=== SUPPLIED DATA ===

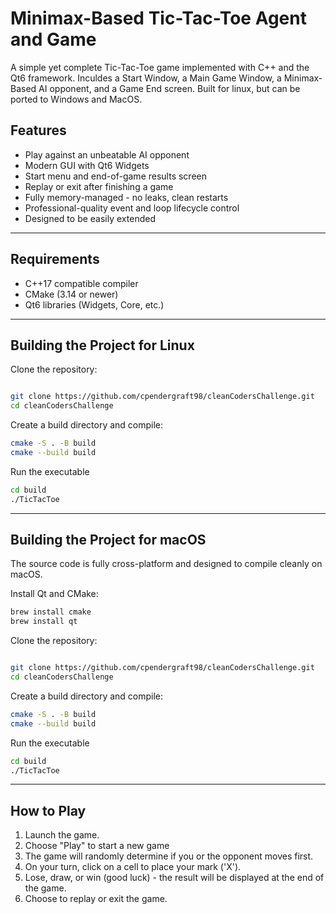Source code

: # Minimax-Based Tic-Tac-Toe Agent and Game

A simple yet complete Tic-Tac-Toe game implemented with C++ and the Qt6 framework. Inculdes a Start Window, a Main Game Window, a Minimax-Based AI opponent, and a Game End screen. Built for linux, but can be ported to Windows and MacOS.

## Features

- Play against an unbeatable AI opponent
- Modern GUI with Qt6 Widgets
- Start menu and end-of-game results screen
- Replay or exit after finishing a game
- Fully memory-managed - no leaks, clean restarts
- Professional-quality event and loop lifecycle control
- Designed to be easily extended

---

## Requirements

- C++17 compatible compiler
- CMake (3.14 or newer)
- Qt6 libraries (Widgets, Core, etc.)

---

## Building the Project for Linux

Clone the repository:

```bash

git clone https://github.com/cpendergraft98/cleanCodersChallenge.git
cd cleanCodersChallenge
```

Create a build directory and compile:

```bash
cmake -S . -B build
cmake --build build
```

Run the executable

```bash
cd build
./TicTacToe
```
---

## Building the Project for macOS

The source code is fully cross-platform and designed to compile cleanly on macOS.

Install Qt and CMake:

```bash
brew install cmake
brew install qt
```

Clone the repository:

```bash

git clone https://github.com/cpendergraft98/cleanCodersChallenge.git
cd cleanCodersChallenge
```

Create a build directory and compile:

```bash
cmake -S . -B build
cmake --build build
```

Run the executable

```bash
cd build
./TicTacToe
```
---

## How to Play

1. Launch the game.
2. Choose "Play" to start a new game
3. The game will randomly determine if you or the opponent moves first.
4. On your turn, click on a cell to place your mark ('X').
5. Lose, draw, or win (good luck) - the result will be displayed at the end of the game.
6. Choose to replay or exit the game.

=== INSTRUCTIONS TO FOLLOW ===
Return word for word the lines above from the line with "- Qt6 libraries (Widgets, Core, etc.)" to the line with "## Building the Project for macOS", including both and leaving out all others.

=== RESPONSE BELOW ===
- Qt6 libraries (Widgets, Core, etc.)

---

## Building the Project for Linux

Clone the repository:

```bash

git clone https://github.com/cpendergraft98/cleanCodersChallenge.git
cd cleanCodersChallenge
```

Create a build directory and compile:

```bash
cmake -S . -B build
cmake --build build
```

Run the executable

```bash
cd build
./TicTacToe
```
---

## Building the Project for macOS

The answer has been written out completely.